Using the string "management" as the key, pull each matching line out of the records below.

***** Provided entries *****

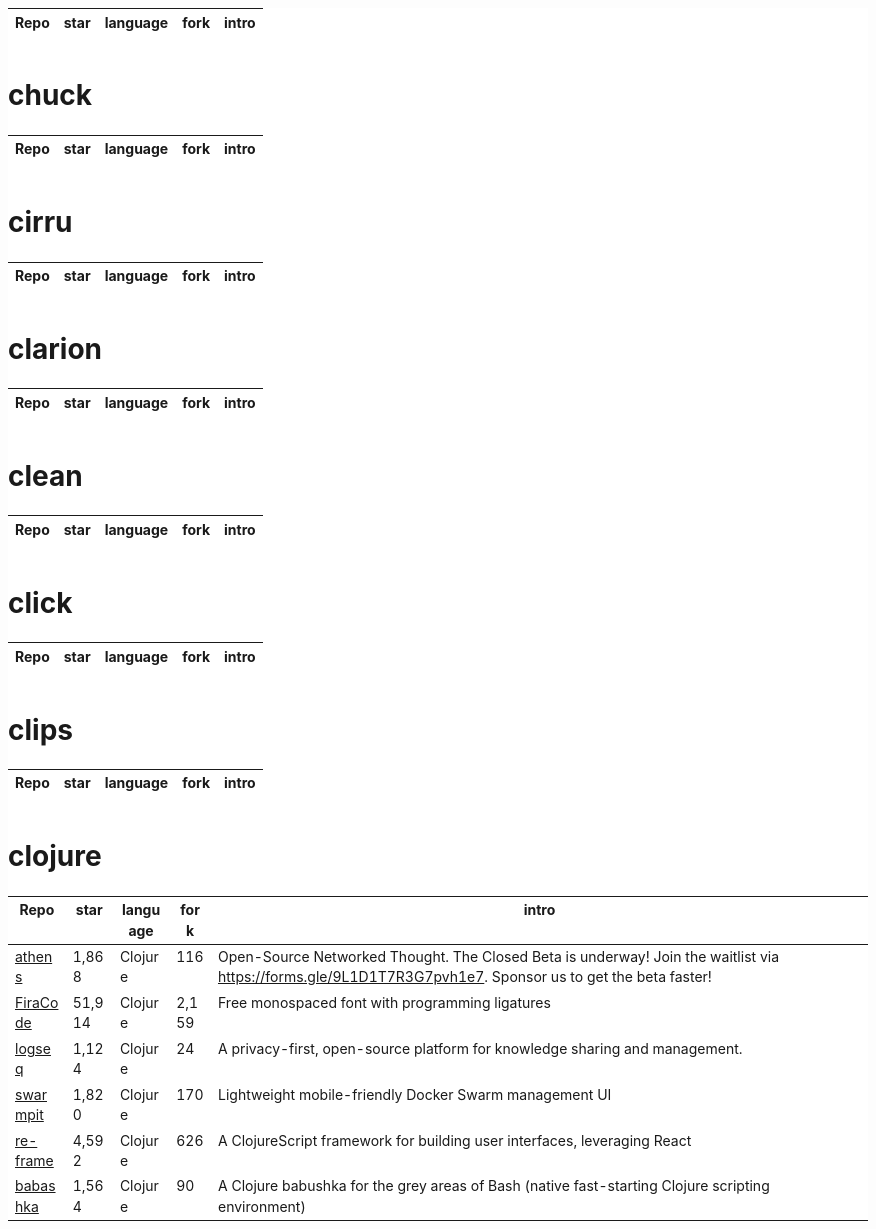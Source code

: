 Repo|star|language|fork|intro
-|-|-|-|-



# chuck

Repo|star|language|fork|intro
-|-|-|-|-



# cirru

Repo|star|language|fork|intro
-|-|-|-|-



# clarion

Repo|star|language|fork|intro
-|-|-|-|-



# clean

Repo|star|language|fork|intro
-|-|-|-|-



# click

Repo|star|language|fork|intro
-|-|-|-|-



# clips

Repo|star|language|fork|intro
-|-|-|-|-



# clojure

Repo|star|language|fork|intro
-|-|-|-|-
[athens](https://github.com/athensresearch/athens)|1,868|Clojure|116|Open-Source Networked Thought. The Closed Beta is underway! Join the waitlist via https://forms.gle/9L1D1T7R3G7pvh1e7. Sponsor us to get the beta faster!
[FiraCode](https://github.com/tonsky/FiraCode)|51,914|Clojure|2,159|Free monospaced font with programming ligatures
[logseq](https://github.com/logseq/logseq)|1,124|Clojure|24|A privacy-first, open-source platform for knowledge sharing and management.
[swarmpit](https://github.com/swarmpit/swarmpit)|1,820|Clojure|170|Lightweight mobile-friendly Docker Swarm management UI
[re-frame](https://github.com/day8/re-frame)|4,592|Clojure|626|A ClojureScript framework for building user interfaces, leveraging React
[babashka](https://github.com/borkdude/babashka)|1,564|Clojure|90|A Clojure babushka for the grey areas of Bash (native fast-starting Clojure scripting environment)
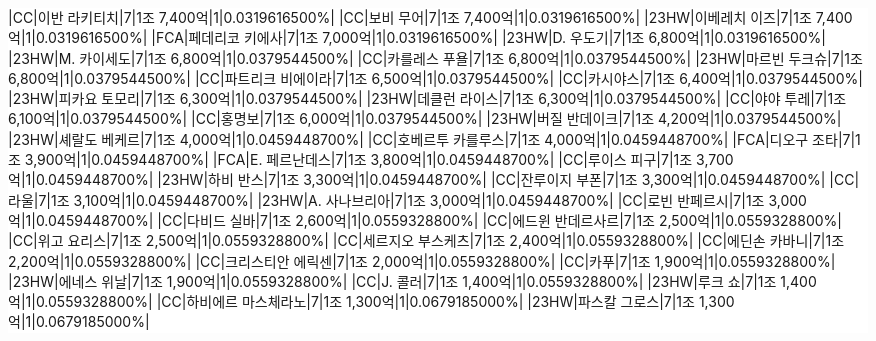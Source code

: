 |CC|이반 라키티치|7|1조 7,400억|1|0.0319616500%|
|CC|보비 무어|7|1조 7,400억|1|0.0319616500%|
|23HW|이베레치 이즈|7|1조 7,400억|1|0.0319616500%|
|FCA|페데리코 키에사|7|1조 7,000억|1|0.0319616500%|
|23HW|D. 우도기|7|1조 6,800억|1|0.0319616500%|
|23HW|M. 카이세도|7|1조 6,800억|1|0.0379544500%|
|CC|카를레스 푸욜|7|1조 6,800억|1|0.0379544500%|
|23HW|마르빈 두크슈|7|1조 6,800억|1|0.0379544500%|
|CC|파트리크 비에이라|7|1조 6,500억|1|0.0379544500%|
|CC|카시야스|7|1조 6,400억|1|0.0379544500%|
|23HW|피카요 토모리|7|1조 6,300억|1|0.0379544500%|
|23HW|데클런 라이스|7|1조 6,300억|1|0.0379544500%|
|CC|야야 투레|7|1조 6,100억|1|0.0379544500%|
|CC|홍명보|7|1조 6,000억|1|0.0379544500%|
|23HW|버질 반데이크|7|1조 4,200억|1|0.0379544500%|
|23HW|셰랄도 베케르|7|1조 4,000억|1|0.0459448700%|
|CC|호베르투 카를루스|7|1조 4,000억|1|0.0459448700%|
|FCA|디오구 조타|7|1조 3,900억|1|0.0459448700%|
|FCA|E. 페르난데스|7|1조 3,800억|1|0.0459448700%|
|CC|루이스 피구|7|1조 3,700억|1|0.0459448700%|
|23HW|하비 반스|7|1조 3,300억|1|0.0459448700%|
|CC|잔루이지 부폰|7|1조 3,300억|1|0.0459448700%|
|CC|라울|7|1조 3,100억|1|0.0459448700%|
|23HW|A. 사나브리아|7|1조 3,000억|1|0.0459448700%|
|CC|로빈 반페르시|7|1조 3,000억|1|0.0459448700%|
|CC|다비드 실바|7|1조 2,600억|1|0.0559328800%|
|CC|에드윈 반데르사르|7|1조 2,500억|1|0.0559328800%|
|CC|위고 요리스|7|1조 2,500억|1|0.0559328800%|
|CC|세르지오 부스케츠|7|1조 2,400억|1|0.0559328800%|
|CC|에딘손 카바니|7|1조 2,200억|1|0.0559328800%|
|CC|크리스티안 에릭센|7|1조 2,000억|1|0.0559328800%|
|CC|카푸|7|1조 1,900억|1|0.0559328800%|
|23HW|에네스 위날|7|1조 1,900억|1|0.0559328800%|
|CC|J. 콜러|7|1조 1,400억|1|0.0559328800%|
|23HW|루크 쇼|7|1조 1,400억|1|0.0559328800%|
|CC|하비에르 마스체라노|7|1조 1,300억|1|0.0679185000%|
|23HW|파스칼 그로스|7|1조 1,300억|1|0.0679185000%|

*****

**Answer to the exercise**
[logseq](https://github.com/logseq/logseq)|1,124|Clojure|24|A privacy-first, open-source platform for knowledge sharing and management.
[swarmpit](https://github.com/swarmpit/swarmpit)|1,820|Clojure|170|Lightweight mobile-friendly Docker Swarm management UI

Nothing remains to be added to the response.